Nesses 10 anos o Impostômetro virou uma espécie de ponto turístico da cidade de São Paulo, inspirou painéis semelhantes - como o Jurômetro, o Importômetro, entre outros. Também virou notícia em publicações internacionais. O jornal japonês Nihon Keizai Shimbun, por exemplo, publicou uma reportagem fazendo um contraponto entre a arrecadação tributária brasileira e a qualidade dos serviços públicos. 
 
Em 2014 o painel mostrou uma arrecadação de R$ 1,8 trilhão. Para este ano, mesmo com a economia fraca, é esperado aumento desse valor. Nesse caso, o aumento deverá acontecer pelo lado da elevação de impostos. 
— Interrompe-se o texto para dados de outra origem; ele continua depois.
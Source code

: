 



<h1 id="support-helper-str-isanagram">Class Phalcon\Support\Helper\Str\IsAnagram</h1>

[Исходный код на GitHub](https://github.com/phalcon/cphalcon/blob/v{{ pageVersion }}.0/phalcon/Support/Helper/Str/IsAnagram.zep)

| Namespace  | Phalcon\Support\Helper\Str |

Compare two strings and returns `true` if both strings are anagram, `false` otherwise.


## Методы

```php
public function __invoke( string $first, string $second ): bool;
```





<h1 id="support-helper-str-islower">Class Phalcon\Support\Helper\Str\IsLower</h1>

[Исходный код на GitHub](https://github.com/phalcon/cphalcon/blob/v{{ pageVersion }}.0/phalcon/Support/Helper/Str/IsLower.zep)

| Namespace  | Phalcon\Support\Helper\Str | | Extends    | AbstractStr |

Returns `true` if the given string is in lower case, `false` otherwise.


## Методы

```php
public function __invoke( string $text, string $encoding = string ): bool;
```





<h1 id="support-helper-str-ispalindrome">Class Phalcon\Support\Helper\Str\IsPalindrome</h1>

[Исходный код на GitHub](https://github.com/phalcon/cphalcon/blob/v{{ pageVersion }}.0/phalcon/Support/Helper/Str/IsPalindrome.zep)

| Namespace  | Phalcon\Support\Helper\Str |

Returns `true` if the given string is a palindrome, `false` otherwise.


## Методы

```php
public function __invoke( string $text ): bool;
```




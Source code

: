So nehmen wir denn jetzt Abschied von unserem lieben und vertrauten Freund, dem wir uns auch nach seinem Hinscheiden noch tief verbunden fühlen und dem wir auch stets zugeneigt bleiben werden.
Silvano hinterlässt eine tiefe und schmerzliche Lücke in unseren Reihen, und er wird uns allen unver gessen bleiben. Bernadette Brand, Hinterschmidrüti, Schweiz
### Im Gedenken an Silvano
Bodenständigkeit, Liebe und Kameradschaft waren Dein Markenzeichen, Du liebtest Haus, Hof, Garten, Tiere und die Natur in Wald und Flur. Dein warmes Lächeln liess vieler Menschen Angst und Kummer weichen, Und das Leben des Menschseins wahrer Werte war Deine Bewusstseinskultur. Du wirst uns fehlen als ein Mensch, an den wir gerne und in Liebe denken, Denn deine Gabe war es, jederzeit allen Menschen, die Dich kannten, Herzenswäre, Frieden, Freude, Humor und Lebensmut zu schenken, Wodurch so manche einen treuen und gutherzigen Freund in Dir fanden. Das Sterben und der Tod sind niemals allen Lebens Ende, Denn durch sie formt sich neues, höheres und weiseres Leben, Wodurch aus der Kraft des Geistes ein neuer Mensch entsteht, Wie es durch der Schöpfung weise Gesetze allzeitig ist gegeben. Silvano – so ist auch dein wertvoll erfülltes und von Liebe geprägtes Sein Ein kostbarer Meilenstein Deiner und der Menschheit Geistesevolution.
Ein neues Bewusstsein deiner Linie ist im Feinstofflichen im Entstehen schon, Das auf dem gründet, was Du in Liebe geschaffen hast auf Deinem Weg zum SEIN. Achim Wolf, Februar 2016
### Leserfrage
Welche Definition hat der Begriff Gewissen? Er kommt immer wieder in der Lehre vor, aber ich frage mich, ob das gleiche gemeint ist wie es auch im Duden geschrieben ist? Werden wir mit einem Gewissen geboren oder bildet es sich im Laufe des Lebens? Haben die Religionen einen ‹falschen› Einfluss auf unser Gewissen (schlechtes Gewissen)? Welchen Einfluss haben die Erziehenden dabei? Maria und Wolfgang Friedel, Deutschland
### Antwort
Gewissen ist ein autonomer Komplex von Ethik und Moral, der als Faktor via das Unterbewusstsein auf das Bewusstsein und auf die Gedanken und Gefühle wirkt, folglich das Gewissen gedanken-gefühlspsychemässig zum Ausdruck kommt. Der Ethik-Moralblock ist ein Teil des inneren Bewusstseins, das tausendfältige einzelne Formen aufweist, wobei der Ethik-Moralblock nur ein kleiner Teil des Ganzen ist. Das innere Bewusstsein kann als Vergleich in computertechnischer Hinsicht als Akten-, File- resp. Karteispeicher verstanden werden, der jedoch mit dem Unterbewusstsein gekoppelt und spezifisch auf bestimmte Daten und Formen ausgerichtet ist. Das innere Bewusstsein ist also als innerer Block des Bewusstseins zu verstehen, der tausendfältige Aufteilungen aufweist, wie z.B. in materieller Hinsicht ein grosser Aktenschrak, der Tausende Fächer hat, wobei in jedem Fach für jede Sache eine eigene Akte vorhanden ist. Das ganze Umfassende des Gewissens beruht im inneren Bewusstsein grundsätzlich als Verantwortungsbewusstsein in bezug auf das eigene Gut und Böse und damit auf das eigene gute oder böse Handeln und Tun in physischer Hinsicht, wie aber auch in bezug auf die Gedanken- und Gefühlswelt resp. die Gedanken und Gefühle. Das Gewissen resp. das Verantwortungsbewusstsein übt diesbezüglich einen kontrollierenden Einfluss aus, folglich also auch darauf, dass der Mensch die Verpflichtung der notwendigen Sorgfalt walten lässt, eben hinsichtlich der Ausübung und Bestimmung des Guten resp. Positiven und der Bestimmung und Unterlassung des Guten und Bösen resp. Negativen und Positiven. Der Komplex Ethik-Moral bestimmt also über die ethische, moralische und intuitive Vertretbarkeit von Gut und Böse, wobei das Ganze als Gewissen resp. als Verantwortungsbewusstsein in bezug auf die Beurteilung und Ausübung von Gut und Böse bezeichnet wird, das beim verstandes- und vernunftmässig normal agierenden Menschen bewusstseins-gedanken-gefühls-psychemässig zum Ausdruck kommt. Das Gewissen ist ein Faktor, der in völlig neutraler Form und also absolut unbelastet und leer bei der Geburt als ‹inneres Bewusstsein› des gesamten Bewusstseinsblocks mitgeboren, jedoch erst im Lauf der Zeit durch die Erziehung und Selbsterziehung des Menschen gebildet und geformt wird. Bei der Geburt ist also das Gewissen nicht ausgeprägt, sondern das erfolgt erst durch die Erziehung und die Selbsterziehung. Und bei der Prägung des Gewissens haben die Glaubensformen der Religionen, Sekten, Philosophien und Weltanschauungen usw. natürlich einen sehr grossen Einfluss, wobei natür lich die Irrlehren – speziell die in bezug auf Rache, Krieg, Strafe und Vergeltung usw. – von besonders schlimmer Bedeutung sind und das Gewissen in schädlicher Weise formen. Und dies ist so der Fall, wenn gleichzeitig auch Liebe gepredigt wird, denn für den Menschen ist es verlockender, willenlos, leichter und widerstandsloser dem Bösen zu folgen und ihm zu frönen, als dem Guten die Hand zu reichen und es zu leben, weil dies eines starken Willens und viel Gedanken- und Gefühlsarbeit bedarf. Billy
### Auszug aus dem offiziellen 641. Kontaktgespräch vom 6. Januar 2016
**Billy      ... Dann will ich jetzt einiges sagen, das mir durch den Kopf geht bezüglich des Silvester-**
O governo federal já elevou a alíquota do Imposto sobre Operações Financeiras (IOF), tem correções programadas para a Pis/Cofins e para a Cide-combustível. Além disso, medidas de desoneração, como a redução de alíquotas do Imposto sobre Produtos Industrializados (IPI), que até o ano passado beneficiaram alguns setores, não vigoram mais.

“O Impostômetro é uma eficiente ferramenta para o exercício da cidadania pois possibilita ao brasileiro cobrar dos governantes e políticos a melhor aplicação dos valores arrecadados em benefício de toda a sociedade”, afirma Gilberto Luiz do Amaral, do IBPT.